Collected data
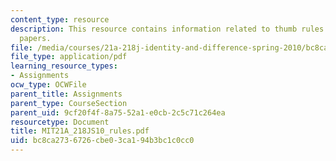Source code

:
 ```yaml
---
content_type: resource
description: This resource contains information related to thumb rules for writing
  papers.
file: /media/courses/21a-218j-identity-and-difference-spring-2010/bc8ca2736726cbe03ca194b3bc1c0cc0_MIT21A_218JS10_rules.pdf
file_type: application/pdf
learning_resource_types:
- Assignments
ocw_type: OCWFile
parent_title: Assignments
parent_type: CourseSection
parent_uid: 9cf20f4f-8a75-52a1-e0cb-2c5c71c264ea
resourcetype: Document
title: MIT21A_218JS10_rules.pdf
uid: bc8ca273-6726-cbe0-3ca1-94b3bc1c0cc0
---
```

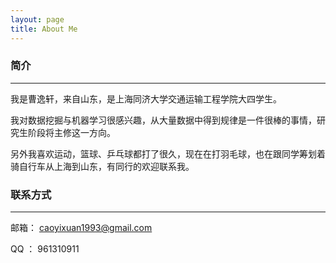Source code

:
 ```yaml
---
layout: page
title: About Me
---
```


### 简介 ###
----------

我是曹逸轩，来自山东，是上海同济大学交通运输工程学院大四学生。

我对数据挖掘与机器学习很感兴趣，从大量数据中得到规律是一件很棒的事情，研究生阶段将主修这一方向。

另外我喜欢运动，篮球、乒乓球都打了很久，现在在打羽毛球，也在跟同学筹划着骑自行车从上海到山东，有同行的欢迎联系我。

### 联系方式 ###

----------

邮箱： caoyixuan1993@gmail.com

QQ ： 961310911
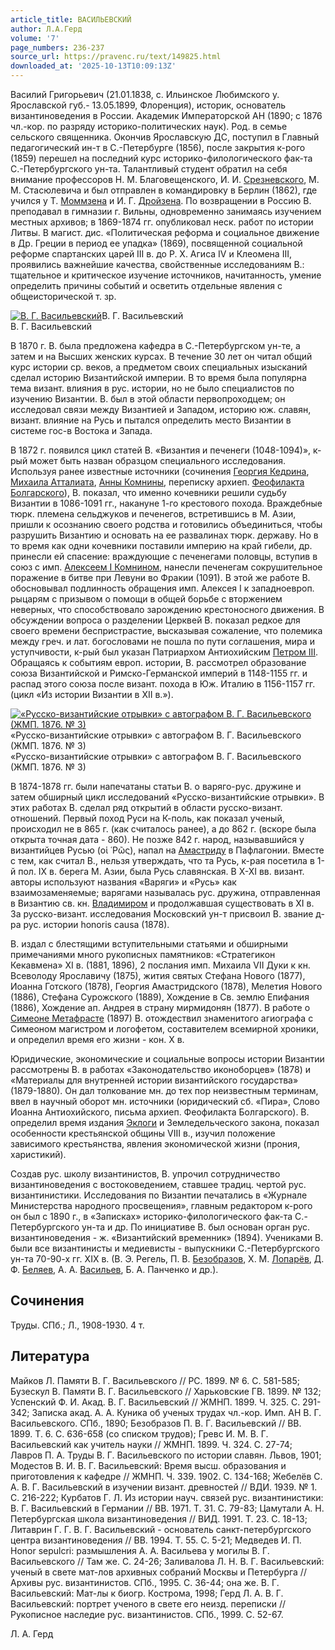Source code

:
```yaml
---
article_title: ВАСИЛЬЕВСКИЙ
author: Л.А.Герд
volume: '7'
page_numbers: 236-237
source_url: https://pravenc.ru/text/149825.html
downloaded_at: '2025-10-13T10:09:13Z'
---
```


Василий Григорьевич (21.01.1838, с. Ильинское Любимского у. Ярославской губ.- 13.05.1899, Флоренция), историк, основатель византиноведения в России. Академик Императорской АН (1890; с 1876 чл.-кор. по разряду историко-политических наук). Род. в семье сельского священника. Окончив Ярославскую ДС, поступил в Главный педагогический ин-т в С.-Петербурге (1856), после закрытия к-рого (1859) перешел на последний курс историко-филологического фак-та С.-Петербургского ун-та. Талантливый студент обратил на себя внимание профессоров Н. М. Благовещенского, И. И. [Срезневского](https://pravenc.ru/text/Срезневского.html), М. М. Стасюлевича и был отправлен в командировку в Берлин (1862), где учился у Т. [Моммзена](https://pravenc.ru/text/Моммзена.html) и И. Г. [Дройзена](https://pravenc.ru/text/Дройзен.html). По возвращении в Россию В. преподавал в гимназии г. Вильны, одновременно занимаясь изучением местных архивов; в 1869-1874 гг. опубликовал неск. работ по истории Литвы. В магист. дис. «Политическая реформа и социальное движение в Др. Греции в период ее упадка» (1869), посвященной социальной реформе спартанских царей III в. до Р. Х. Агиса IV и Клеомена III, проявились важнейшие качества, свойственные исследованиям В.: тщательное и критическое изучение источников, начитанность, умение определить причины событий и осветить отдельные явления с общеисторической т. зр.

[![В. Г. Васильевский](https://pravenc.ru/data/588/458/1234/1i200.jpg "Кликните для увеличения картинки")](https://pravenc.ru/data/588/458/1234/1i400.jpg)В. Г. Васильевский  
В. Г. Васильевский

В 1870 г. В. была предложена кафедра в С.-Петербургском ун-те, а затем и на Высших женских курсах. В течение 30 лет он читал общий курс истории ср. веков, а предметом своих специальных изысканий сделал историю Византийской империи. В то время была популярна тема визант. влияния в рус. истории, но не было специалистов по изучению Византии. В. был в этой области первопроходцем; он исследовал связи между Византией и Западом, историю юж. славян, визант. влияние на Русь и пытался определить место Византии в системе гос-в Востока и Запада.

В 1872 г. появился цикл статей В. «Византия и печенеги (1048-1094)», к-рый может быть назван образцом специального исследования. Используя ранее известные источники (сочинения [Георгия Кедрина](<https://pravenc.ru/text/Георгий Кедрин.html>), [Михаила Атталиата](<https://pravenc.ru/text/Михаила Атталиата.html>), [Анны Комнины](<https://pravenc.ru/text/Анны Комнины.html>), переписку архиеп. [Феофилакта Болгарского](<https://pravenc.ru/text/Феофилакт Болгарский.html>)), В. показал, что именно кочевники решили судьбу Византии в 1086-1091 гг., накануне 1-го крестового похода. Враждебные тюрк. племена сельджуков и печенегов, встретившись в М. Азии, пришли к осознанию своего родства и готовились объединиться, чтобы разрушить Византию и основать на ее развалинах тюрк. державу. Но в то время как одни кочевники поставили империю на край гибели, др. принесли ей спасение: враждующие с печенегами половцы, вступив в союз с имп. [Алексеем I Комнином,](<https://pravenc.ru/text/Алексеем I Комнином .html>) нанесли печенегам сокрушительное поражение в битве при Левуни во Фракии (1091). В этой же работе В. обосновывал подлинность обращения имп. Алексея I к западноевроп. рыцарям с призывом о помощи в общей борьбе с вторжением неверных, что способствовало зарождению крестоносного движения. В обсуждении вопроса о разделении Церквей В. показал редкое для своего времени беспристрастие, высказывая сожаление, что полемика между греч. и лат. богословами не пошла по пути соглашения, мира и уступчивости, к-рый был указан Патриархом Антиохийским [Петром III](<https://pravenc.ru/text/Петр III.html>). Обращаясь к событиям европ. истории, В. рассмотрел образование союза Византийской и Римско-Германской империй в 1148-1155 гг. и распад этого союза после визант. похода в Юж. Италию в 1156-1157 гг. (цикл «Из истории Византии в XII в.»).

[![«Русско-византийские отрывки» с автографом В. Г. Васильевского (ЖМП. 1876. № 3)](https://pravenc.ru/data/181/458/1234/1i200.jpg "Кликните для увеличения картинки")](https://pravenc.ru/data/181/458/1234/1i400.jpg)«Русско-византийские отрывки» с автографом В. Г. Васильевского (ЖМП. 1876. № 3)  
«Русско-византийские отрывки» с автографом В. Г. Васильевского (ЖМП. 1876. № 3)

В 1874-1878 гг. были напечатаны статьи В. о варяго-рус. дружине и затем обширный цикл исследований «Русско-византийские отрывки». В этих работах В. сделал ряд открытий в области русско-визант. отношений. Первый поход Руси на К-поль, как показал ученый, происходил не в 865 г. (как считалось ранее), а до 862 г. (вскоре была открыта точная дата - 860). Не позже 842 г. народ, называвшийся у византийцев Русью (οἱ ῾Ρῶς), напал на [Амастриду](https://pravenc.ru/text/Амастриду.html) в Пафлагонии. Вместе с тем, как считал В., нельзя утверждать, что та Русь, к-рая посетила в 1-й пол. IX в. берега М. Азии, была Русь славянская. В X-XI вв. визант. авторы используют названия «Варяги» и «Русь» как взаимозаменяемые; варягами называлась рус. дружина, отправленная в Византию св. кн. [Владимиром](https://pravenc.ru/text/Владимир.html) и продолжавшая существовать в XI в. За русско-визант. исследования Московский ун-т присвоил В. звание д-ра рус. истории honoris causa (1878).

В. издал с блестящими вступительными статьями и обширными примечаниями много рукописных памятников: «Стратегикон Кекавмена» XI в. (1881, 1896), 2 послания имп. Михаила VII Дуки к кн. Всеволоду Ярославичу (1875), жития святых Стефана Нового (1877), Иоанна Готского (1878), Георгия Амастридского (1878), Мелетия Нового (1886), Стефана Сурожского (1889), Хождение в Св. землю Епифания (1886), Хождение ап. Андрея в страну мирмидонян (1877). В работе о [Симеоне Метафрасте](<https://pravenc.ru/text/Симеоне Метафрасте.html>) (1897) В. отождествил знаменитого агиографа с Симеоном магистром и логофетом, составителем всемирной хроники, и определил время его жизни - кон. X в.

Юридические, экономические и социальные вопросы истории Византии рассмотрены В. в работах «Законодательство иконоборцев» (1878) и «Материалы для внутренней истории византийского государства» (1879-1880). Он дал толкование мн. до тех пор неизвестным терминам, ввел в научный оборот мн. источники (юридический сб. «Пира», Слово Иоанна Антиохийского, письма архиеп. Феофилакта Болгарского). В. определил время издания [Эклоги](https://pravenc.ru/text/Эклоги.html) и Земледельческого закона, показал особенности крестьянской общины VIII в., изучил положение зависимого крестьянства, явления экономической жизни (прония, харистикий).

Создав рус. школу византинистов, В. упрочил сотрудничество византиноведения с востоковедением, ставшее традиц. чертой рус. византинистики. Исследования по Византии печатались в «Журнале Министерства народного просвещения», главным редактором к-рого он был с 1890 г., в «Записках» историко-филологического фак-та С.-Петербургского ун-та и др. По инициативе В. был основан орган рус. византиноведения - ж. «Византийский временник» (1894). Учениками В. были все византинисты и медиевисты - выпускники С.-Петербургского ун-та 70-90-х гг. XIX в. (В. Э. Регель, П. В. [Безобразов](https://pravenc.ru/text/Безобразов.html), Х. М. [Лопарёв](https://pravenc.ru/text/Лопарёв.html), Д. Ф. [Беляев](https://pravenc.ru/text/Беляев.html), А. А. [Васильев](https://pravenc.ru/text/ВАСИЛЬЕВ.html), Б. А. Панченко и др.).

## Сочинения

Труды. СПб.; Л., 1908-1930. 4 т.

## Литература

Майков Л. Памяти В. Г. Васильевского // РС. 1899. № 6. С. 581-585; Бузескул В. Памяти В. Г. Васильевского // Харьковские ГВ. 1899. № 132; Успенский Ф. И. Акад. В. Г. Васильевский // ЖМНП. 1899. Ч. 325. С. 291-342; Записка акад. А. А. Куника об ученых трудах чл.-кор. Имп. АН В. Г. Васильевского. СПб., 1890; Безобразов П. В. Г. Васильевский // ВВ. 1899. Т. 6. С. 636-658 (со списком трудов); Гревс И. М. В. Г. Васильевский как учитель науки // ЖМНП. 1899. Ч. 324. С. 27-74; Лавров П. А. Труды В. Г. Васильевского по истории славян. Львов, 1901; Модестов В. И. В. Г. Васильевский: Время высш. образования и приготовления к кафедре // ЖМНП. Ч. 339. 1902. С. 134-168; Жебелёв С. А. В. Г. Васильевский в изучении визант. древностей // ВДИ. 1939. № 1. С. 216-222; Курбатов Г. Л. Из истории науч. связей рус. византинистики: В. Г. Васильевский в Германии // ВВ. 1971. Т. 31. С. 79-83; Цамутали А. Н. Петербургская школа византиноведения // ВИД. 1991. Т. 23. С. 18-13; Литаврин Г. Г. В. Г. Васильевский - основатель санкт-петербургского центра византиноведения // ВВ. 1994. Т. 55. С. 5-21; Медведев И. П. Honor sepulcri: размышления А. А. Васильева у могилы В. Г. Васильевского // Там же. С. 24-26; Заливалова Л. Н. В. Г. Васильевский: ученый в свете мат-лов архивных собраний Москвы и Петербурга // Архивы рус. византинистов. СПб., 1995. С. 36-44; она же. В. Г. Васильевский: Мат-лы к биогр. Кострома, 1998; Герд Л. А. В. Г. Васильевский: портрет ученого в свете его неизд. переписки // Рукописное наследие рус. византинистов. СПб., 1999. С. 52-67.

Л.   А.   Герд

__DIRECTIONS__: Copy each line of the entries in which the string "увеличения" is found.

__ANSWER AREA__:
[![В. Г. Васильевский](https://pravenc.ru/data/588/458/1234/1i200.jpg "Кликните для увеличения картинки")](https://pravenc.ru/data/588/458/1234/1i400.jpg)В. Г. Васильевский  
[![«Русско-византийские отрывки» с автографом В. Г. Васильевского (ЖМП. 1876. № 3)](https://pravenc.ru/data/181/458/1234/1i200.jpg "Кликните для увеличения картинки")](https://pravenc.ru/data/181/458/1234/1i400.jpg)«Русско-византийские отрывки» с автографом В. Г. Васильевского (ЖМП. 1876. № 3)  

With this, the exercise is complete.